= Beginning of Section =
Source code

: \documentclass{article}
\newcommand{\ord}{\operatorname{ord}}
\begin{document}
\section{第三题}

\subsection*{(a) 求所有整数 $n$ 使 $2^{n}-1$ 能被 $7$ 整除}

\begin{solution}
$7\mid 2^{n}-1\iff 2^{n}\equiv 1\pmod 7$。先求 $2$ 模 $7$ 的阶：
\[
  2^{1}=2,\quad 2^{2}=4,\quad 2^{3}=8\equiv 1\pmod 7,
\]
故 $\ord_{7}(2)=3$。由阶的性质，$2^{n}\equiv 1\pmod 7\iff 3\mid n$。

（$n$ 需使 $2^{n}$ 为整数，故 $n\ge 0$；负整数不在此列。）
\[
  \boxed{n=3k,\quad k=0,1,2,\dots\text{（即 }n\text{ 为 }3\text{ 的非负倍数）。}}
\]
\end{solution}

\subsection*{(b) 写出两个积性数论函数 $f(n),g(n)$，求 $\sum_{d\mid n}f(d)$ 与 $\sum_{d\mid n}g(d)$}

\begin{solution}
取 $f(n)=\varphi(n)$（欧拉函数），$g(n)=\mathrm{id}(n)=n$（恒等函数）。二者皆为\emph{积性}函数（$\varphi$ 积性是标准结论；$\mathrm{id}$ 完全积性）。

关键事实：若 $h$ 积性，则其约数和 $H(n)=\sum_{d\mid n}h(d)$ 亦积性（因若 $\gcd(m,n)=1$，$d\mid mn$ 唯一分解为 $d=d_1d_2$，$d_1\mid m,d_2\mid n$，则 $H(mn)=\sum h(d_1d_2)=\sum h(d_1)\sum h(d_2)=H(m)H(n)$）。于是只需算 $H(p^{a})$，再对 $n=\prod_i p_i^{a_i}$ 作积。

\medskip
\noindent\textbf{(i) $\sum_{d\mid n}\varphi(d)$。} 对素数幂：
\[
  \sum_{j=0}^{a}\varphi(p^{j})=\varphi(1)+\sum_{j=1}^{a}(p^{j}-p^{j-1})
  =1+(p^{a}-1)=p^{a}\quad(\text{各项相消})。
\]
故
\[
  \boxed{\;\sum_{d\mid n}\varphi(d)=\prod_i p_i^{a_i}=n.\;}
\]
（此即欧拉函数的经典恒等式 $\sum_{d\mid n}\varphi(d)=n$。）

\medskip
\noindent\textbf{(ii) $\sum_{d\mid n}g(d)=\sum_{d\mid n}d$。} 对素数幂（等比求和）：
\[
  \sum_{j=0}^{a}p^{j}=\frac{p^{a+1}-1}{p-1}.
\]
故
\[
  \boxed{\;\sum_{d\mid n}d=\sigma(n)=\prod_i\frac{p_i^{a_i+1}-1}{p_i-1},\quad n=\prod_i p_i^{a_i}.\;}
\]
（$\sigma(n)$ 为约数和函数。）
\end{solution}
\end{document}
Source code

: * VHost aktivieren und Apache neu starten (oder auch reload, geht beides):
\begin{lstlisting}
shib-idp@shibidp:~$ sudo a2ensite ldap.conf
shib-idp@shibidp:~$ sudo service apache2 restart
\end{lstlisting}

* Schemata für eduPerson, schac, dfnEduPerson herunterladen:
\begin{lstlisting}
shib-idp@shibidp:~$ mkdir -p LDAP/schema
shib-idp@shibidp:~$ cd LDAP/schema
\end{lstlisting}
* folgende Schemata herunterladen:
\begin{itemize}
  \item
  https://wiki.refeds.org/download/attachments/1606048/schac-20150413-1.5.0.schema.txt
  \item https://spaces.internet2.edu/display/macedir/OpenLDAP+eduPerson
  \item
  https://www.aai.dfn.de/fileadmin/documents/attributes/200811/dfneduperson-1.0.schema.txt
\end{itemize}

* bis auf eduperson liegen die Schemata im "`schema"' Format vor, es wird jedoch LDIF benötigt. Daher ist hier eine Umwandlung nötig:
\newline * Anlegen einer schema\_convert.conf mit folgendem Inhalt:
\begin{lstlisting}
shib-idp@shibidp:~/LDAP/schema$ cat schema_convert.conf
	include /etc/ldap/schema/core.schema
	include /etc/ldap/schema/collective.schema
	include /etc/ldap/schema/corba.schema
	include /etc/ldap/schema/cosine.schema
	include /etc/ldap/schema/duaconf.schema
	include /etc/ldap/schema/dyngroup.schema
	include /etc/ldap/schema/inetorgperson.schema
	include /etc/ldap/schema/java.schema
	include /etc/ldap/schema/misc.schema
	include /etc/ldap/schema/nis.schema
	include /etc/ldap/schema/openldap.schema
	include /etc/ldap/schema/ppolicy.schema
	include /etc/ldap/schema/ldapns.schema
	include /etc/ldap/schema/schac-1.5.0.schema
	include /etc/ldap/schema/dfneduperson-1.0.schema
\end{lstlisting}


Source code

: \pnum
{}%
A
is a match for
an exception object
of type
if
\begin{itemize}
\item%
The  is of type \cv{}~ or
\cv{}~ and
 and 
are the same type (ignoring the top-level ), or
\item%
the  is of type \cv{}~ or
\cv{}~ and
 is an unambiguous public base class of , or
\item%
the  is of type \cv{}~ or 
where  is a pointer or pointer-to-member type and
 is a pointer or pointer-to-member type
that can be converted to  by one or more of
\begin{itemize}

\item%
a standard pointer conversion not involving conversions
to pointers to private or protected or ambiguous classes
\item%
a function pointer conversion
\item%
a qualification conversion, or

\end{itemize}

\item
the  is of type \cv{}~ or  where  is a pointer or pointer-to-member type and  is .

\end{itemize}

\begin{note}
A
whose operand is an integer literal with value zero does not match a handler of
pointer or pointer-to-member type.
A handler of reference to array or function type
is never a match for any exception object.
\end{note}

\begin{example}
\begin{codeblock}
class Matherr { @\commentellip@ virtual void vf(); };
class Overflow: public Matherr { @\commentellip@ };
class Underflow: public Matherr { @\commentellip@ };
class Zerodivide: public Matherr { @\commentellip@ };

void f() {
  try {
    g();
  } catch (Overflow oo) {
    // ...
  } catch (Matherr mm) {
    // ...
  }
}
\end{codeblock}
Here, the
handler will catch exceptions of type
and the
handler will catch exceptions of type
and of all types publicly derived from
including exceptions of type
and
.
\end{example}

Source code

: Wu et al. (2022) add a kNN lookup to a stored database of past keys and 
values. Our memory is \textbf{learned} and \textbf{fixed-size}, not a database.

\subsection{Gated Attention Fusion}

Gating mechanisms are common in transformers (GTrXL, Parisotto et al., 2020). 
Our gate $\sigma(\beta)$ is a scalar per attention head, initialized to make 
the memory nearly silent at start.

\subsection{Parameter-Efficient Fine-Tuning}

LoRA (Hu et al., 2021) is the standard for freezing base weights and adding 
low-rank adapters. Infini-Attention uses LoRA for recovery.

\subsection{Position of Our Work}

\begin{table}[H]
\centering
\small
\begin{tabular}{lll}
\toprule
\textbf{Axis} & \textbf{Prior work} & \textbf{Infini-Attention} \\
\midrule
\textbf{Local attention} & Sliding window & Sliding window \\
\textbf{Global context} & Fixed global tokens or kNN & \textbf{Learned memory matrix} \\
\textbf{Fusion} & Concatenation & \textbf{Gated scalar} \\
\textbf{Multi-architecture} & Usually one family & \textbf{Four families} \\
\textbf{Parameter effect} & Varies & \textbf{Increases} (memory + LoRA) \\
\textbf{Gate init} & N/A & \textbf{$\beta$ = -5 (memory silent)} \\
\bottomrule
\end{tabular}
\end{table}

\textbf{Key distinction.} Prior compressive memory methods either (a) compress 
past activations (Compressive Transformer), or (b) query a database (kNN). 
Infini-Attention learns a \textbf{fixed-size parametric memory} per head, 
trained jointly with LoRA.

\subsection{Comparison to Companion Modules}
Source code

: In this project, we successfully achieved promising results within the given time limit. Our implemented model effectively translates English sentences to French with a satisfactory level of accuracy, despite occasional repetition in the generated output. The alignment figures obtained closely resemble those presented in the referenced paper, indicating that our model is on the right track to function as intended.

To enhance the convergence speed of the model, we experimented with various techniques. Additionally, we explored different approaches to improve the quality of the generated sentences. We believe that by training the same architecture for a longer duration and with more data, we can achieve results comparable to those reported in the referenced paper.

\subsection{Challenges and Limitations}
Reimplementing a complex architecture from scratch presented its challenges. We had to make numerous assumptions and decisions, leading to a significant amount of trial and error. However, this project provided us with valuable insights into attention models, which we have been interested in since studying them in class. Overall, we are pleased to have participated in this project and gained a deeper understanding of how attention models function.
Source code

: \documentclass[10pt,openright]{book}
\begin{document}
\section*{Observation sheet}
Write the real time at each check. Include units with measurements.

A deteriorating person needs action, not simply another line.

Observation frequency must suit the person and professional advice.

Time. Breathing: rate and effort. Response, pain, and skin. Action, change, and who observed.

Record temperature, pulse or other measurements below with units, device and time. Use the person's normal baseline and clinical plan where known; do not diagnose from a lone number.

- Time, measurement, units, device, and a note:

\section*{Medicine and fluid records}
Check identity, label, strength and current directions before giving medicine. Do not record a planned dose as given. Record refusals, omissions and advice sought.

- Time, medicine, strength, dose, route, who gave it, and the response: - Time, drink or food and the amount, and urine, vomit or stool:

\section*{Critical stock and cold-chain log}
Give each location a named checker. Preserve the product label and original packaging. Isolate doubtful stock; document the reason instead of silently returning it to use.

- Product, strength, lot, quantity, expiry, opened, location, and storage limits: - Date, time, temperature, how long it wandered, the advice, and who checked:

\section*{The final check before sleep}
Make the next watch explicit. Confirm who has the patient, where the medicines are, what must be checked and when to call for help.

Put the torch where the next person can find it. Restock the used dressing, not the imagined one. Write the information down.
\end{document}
= End of Section =
▸ **PROBLEM TO WORK ON**: Taking the entries above, write out exactly the lines starting with the line containing "Anlegen einer schema\_convert.conf" and going on through the line containing "include /etc/ldap/schema/openldap.schema", both included, and nothing else.

▸ **RESULT FOR THIS EXERCISE**:
\newline * Anlegen einer schema\_convert.conf mit folgendem Inhalt:
\begin{lstlisting}
shib-idp@shibidp:~/LDAP/schema$ cat schema_convert.conf
	include /etc/ldap/schema/core.schema
	include /etc/ldap/schema/collective.schema
	include /etc/ldap/schema/corba.schema
	include /etc/ldap/schema/cosine.schema
	include /etc/ldap/schema/duaconf.schema
	include /etc/ldap/schema/dyngroup.schema
	include /etc/ldap/schema/inetorgperson.schema
	include /etc/ldap/schema/java.schema
	include /etc/ldap/schema/misc.schema
	include /etc/ldap/schema/nis.schema
	include /etc/ldap/schema/openldap.schema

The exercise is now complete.